→ Exercise requirements: From the entries below, copy exactly the lines from the one that contains "networkx -- took" through the one that contains "#### Running Outside of CloudFoundry", both included, and only those.

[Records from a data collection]
··········

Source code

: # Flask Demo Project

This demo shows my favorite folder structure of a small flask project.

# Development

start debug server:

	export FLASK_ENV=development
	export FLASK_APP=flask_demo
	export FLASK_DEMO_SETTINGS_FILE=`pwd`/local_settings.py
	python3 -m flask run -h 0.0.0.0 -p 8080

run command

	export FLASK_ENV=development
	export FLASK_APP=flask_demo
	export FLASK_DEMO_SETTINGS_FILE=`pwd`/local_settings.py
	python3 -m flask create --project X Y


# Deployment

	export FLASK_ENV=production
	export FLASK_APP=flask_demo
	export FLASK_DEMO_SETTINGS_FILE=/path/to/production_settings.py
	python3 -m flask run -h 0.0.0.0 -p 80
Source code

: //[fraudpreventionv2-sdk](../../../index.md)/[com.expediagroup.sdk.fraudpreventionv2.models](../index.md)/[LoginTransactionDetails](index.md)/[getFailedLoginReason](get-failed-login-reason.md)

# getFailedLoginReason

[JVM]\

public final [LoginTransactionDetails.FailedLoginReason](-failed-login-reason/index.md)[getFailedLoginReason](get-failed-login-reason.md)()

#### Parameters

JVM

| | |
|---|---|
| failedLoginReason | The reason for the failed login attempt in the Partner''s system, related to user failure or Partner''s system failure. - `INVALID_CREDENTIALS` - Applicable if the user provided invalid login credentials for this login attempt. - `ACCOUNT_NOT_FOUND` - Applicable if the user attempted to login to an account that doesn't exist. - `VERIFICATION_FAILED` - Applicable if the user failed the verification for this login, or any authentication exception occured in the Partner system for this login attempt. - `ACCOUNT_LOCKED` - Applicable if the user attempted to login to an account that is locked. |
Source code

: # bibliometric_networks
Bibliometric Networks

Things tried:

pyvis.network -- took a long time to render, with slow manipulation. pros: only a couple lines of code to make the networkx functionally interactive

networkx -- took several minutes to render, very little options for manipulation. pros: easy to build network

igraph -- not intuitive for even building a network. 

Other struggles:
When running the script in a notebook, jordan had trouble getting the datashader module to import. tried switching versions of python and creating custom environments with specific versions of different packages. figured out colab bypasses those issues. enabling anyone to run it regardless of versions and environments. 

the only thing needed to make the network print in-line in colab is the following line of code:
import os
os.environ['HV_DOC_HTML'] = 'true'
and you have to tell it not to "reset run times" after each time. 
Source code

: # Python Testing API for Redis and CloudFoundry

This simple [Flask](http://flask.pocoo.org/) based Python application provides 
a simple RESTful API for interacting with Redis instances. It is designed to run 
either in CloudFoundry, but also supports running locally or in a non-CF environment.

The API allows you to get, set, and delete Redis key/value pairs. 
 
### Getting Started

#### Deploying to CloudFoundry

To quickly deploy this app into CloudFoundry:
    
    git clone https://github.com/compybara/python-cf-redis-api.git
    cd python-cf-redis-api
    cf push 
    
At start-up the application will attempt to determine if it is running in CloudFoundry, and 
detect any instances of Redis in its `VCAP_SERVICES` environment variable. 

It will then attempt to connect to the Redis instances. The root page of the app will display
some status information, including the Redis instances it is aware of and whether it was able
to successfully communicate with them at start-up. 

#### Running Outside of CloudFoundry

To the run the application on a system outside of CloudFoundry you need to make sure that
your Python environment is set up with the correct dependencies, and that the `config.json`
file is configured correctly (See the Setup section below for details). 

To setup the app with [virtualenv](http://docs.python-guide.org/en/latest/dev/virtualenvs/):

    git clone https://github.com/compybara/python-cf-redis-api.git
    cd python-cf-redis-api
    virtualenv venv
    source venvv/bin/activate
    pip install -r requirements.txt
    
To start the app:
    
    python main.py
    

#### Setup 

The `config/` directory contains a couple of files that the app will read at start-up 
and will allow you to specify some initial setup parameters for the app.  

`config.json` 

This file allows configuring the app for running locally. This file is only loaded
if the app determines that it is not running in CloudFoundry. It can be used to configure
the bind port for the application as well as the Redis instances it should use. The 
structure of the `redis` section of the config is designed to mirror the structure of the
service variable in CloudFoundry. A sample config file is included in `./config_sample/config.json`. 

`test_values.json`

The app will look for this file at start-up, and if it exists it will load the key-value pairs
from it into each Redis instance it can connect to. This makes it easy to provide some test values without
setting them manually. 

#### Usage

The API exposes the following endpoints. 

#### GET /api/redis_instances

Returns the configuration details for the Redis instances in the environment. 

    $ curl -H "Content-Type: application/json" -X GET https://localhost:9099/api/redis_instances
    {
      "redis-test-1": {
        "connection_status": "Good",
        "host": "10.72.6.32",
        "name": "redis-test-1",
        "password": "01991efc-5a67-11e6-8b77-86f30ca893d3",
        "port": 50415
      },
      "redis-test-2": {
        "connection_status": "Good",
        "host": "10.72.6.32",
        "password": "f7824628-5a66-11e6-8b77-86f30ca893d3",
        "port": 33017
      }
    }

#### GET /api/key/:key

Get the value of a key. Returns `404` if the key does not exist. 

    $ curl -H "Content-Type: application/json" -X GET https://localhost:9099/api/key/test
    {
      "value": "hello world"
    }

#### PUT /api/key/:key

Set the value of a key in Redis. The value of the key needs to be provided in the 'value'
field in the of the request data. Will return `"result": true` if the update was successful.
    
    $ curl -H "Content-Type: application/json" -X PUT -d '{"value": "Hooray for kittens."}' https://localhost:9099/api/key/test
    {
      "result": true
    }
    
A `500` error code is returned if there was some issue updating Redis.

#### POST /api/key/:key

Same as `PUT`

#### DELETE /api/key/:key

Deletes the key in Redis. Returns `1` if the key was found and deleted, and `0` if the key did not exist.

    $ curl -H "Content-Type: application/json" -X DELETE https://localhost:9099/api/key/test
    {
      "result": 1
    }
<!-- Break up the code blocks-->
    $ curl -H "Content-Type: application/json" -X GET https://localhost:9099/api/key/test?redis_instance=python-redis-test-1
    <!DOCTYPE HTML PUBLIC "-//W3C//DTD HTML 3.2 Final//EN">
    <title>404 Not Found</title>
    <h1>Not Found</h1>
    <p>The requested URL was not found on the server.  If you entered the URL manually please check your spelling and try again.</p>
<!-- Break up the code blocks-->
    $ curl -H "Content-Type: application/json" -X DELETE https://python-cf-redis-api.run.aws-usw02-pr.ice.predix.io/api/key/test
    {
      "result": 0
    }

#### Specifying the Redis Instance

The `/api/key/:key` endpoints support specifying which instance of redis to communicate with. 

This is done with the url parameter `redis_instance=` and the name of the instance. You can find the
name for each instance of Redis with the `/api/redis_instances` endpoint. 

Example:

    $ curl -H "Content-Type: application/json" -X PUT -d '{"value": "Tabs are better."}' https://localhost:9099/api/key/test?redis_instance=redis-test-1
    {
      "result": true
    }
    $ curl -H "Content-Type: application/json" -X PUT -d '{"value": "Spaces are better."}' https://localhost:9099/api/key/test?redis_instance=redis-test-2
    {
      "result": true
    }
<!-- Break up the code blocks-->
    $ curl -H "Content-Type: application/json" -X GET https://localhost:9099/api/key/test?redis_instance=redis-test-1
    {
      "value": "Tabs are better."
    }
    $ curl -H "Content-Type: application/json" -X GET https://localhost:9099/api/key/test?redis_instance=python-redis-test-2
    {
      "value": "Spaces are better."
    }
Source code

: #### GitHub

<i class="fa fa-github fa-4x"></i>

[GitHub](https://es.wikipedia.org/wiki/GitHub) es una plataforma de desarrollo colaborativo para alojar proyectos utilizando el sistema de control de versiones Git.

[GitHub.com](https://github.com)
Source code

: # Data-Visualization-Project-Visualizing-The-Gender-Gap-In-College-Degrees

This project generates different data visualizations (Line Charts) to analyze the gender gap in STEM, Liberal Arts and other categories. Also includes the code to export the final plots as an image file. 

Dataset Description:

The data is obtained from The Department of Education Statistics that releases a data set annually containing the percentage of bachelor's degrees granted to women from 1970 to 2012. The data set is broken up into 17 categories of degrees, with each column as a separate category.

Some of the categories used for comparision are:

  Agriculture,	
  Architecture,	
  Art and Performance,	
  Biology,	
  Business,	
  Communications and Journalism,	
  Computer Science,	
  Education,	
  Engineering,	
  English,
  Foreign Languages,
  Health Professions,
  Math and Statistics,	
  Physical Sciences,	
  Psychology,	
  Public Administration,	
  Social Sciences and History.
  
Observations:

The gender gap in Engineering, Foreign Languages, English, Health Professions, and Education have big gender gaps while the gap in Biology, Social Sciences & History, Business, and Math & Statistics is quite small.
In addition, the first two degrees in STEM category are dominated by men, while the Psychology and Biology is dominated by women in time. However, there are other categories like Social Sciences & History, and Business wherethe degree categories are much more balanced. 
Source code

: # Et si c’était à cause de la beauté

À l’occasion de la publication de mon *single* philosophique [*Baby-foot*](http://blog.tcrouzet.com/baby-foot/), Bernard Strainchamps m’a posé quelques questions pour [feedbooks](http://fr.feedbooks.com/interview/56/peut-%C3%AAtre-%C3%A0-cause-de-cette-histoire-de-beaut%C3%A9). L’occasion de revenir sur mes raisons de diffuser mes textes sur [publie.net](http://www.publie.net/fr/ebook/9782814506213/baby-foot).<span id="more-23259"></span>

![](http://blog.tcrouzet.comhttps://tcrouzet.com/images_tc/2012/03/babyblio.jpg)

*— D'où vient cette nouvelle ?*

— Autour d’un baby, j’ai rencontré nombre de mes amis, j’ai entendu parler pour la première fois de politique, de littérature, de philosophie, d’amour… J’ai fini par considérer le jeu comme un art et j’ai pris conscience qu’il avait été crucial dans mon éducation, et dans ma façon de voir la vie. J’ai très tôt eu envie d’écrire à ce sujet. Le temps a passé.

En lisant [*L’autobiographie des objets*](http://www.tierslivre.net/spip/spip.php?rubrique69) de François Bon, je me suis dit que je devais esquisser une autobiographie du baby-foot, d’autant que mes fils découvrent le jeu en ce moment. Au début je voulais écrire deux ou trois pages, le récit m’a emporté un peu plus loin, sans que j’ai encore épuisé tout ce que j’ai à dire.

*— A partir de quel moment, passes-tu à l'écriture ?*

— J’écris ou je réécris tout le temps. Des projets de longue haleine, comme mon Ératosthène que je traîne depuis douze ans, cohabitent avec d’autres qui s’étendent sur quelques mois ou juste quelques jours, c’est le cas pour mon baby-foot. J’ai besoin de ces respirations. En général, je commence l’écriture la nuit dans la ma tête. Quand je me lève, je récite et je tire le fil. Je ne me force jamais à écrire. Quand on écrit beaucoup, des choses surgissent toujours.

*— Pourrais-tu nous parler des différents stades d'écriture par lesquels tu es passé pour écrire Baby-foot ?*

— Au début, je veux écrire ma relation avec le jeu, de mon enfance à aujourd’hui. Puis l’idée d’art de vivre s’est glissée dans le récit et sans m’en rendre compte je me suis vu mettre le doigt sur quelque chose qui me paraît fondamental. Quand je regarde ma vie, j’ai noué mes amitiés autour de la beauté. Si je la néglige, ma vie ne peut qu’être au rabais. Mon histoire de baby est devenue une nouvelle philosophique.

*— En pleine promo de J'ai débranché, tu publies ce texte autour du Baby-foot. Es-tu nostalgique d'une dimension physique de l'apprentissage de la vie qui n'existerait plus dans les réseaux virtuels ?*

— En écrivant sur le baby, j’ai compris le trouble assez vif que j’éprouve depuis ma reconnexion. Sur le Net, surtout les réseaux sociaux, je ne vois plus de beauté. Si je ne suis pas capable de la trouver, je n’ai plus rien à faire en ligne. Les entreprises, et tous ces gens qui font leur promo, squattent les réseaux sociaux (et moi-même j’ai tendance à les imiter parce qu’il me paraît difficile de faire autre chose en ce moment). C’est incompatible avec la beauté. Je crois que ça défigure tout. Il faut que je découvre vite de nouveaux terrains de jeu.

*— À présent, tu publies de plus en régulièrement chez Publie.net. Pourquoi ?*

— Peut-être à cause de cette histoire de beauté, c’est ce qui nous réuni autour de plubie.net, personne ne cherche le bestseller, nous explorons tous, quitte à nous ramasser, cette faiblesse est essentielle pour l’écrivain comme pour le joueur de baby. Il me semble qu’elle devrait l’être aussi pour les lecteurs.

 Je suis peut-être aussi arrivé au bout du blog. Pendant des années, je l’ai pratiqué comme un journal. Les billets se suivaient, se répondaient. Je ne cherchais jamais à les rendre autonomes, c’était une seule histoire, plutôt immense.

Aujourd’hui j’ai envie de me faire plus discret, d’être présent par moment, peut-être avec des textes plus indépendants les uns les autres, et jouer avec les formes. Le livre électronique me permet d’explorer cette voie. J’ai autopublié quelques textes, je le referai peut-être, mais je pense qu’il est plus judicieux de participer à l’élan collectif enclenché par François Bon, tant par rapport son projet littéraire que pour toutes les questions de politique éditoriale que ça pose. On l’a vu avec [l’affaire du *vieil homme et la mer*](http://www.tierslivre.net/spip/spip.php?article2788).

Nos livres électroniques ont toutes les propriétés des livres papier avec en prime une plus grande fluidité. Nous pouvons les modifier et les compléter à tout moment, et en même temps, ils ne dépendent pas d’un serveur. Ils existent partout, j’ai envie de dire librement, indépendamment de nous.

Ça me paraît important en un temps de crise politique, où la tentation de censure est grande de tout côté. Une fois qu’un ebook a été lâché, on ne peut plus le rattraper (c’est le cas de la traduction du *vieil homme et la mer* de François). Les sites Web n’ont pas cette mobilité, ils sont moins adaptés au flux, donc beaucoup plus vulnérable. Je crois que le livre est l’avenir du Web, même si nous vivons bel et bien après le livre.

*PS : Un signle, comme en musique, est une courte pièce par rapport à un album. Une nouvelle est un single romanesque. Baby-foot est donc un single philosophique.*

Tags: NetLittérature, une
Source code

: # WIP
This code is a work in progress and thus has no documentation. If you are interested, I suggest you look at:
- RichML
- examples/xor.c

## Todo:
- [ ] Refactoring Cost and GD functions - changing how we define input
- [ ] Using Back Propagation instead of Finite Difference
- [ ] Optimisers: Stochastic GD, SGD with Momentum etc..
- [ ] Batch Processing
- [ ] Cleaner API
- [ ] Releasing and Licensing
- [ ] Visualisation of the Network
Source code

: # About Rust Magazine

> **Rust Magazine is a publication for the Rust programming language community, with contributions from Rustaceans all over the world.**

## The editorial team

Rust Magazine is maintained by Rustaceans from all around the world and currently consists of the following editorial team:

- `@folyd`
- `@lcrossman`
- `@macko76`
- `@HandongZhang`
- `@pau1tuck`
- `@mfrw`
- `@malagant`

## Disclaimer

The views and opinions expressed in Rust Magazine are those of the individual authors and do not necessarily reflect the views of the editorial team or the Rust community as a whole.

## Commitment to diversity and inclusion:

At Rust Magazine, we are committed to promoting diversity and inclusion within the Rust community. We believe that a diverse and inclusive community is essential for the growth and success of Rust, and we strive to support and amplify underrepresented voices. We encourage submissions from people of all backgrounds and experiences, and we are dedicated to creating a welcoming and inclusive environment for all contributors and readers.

··········

→ Solution to this task:
networkx -- took several minutes to render, very little options for manipulation. pros: easy to build network

igraph -- not intuitive for even building a network. 

Other struggles:
When running the script in a notebook, jordan had trouble getting the datashader module to import. tried switching versions of python and creating custom environments with specific versions of different packages. figured out colab bypasses those issues. enabling anyone to run it regardless of versions and environments. 

the only thing needed to make the network print in-line in colab is the following line of code:
import os
os.environ['HV_DOC_HTML'] = 'true'
and you have to tell it not to "reset run times" after each time. 
Source code

: # Python Testing API for Redis and CloudFoundry

This simple [Flask](http://flask.pocoo.org/) based Python application provides 
a simple RESTful API for interacting with Redis instances. It is designed to run 
either in CloudFoundry, but also supports running locally or in a non-CF environment.

The API allows you to get, set, and delete Redis key/value pairs. 
 
### Getting Started

#### Deploying to CloudFoundry

To quickly deploy this app into CloudFoundry:
    
    git clone https://github.com/compybara/python-cf-redis-api.git
    cd python-cf-redis-api
    cf push 
    
At start-up the application will attempt to determine if it is running in CloudFoundry, and 
detect any instances of Redis in its `VCAP_SERVICES` environment variable. 

It will then attempt to connect to the Redis instances. The root page of the app will display
some status information, including the Redis instances it is aware of and whether it was able
to successfully communicate with them at start-up. 

#### Running Outside of CloudFoundry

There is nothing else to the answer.